Multiscale models are also imperfect and have their limitations. Models are expressions and simplifications of real life. No model can represent everything that can happen in the system. All models contain specific assumptions, and models vary widely in their comprehensiveness, quality, and utility. In other words, each model can only solve limited problems. Hence, we need to integrate different computational models and data in order to make full use of these models.

7. Conclusions

Computational methods have come to play significant roles in drug screening and design. Multiscale biomolecular simulations can help identify the drug binding sites on the target macromolecules and elucidate the drug action mechanisms. Virtual screening can efficiently search massive chemical databases for lead compounds. De novo drug design provides alternative powerful way to design drug molecules from scratch using building blocks summarized and abstracted in previous successful drug discovery. ML is revolutionizing most computational methods in drug screening and design, which may greatly improve the efficiency and precision for the big data era.
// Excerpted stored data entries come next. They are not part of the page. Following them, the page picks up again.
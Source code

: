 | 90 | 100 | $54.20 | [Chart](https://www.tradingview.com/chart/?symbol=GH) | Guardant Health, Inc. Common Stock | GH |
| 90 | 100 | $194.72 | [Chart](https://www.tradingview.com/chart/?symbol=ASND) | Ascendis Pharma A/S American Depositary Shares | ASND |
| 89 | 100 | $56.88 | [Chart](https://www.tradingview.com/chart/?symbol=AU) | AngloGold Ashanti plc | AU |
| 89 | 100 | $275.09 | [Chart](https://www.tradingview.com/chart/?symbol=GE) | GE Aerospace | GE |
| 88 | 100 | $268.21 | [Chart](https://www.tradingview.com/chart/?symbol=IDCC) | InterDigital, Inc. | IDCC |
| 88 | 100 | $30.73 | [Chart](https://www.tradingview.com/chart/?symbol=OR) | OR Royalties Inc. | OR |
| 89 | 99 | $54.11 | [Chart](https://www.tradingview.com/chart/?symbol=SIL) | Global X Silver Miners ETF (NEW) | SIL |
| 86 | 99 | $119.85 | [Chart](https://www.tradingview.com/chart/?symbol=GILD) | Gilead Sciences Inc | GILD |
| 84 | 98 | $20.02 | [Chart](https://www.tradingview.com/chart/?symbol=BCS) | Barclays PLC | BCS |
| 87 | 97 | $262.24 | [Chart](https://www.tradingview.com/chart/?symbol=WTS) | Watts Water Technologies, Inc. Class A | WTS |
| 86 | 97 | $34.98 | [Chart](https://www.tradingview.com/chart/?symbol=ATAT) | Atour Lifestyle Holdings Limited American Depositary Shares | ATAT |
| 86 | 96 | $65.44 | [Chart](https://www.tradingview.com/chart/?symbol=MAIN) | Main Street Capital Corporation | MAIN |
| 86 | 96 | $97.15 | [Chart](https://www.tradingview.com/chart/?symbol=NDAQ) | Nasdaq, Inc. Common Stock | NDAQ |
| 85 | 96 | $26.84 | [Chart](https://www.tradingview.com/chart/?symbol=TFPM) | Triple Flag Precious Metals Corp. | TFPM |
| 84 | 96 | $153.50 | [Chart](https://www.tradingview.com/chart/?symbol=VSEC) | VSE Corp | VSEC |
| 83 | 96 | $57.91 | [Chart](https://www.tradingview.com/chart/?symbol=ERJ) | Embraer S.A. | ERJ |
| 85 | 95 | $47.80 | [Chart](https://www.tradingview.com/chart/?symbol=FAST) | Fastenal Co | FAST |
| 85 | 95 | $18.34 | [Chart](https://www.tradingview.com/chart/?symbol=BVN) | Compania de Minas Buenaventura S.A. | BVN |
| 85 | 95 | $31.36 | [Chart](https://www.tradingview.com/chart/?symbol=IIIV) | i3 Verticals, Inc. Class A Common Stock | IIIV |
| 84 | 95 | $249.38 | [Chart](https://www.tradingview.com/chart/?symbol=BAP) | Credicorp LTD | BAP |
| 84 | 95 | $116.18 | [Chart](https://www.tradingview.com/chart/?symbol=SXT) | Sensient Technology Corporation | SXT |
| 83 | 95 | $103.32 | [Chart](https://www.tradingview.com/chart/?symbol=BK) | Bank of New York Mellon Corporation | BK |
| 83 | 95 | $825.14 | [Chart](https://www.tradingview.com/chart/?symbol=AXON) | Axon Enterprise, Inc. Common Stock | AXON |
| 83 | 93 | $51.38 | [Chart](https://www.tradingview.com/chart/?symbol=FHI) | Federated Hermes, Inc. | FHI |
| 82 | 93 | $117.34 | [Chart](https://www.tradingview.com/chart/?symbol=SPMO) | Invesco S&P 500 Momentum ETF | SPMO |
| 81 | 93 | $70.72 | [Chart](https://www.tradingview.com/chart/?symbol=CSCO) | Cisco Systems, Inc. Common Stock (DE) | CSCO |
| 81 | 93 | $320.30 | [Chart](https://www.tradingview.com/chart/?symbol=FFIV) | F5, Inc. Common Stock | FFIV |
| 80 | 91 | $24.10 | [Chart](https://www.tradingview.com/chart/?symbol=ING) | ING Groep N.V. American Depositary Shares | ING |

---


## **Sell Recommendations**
As we frequently emphasize, different models or efficient algorithms (e.g., dimensionality reduction) need to be integrated properly to achieve the comprehensive study of biological processes at multiple scales as well as accurate and effective drug screening and design. The integrated computational methods will accelerate drug development and help identify effective therapies with novel action mechanisms that can ultimately be applied to a variety of complex biological systems.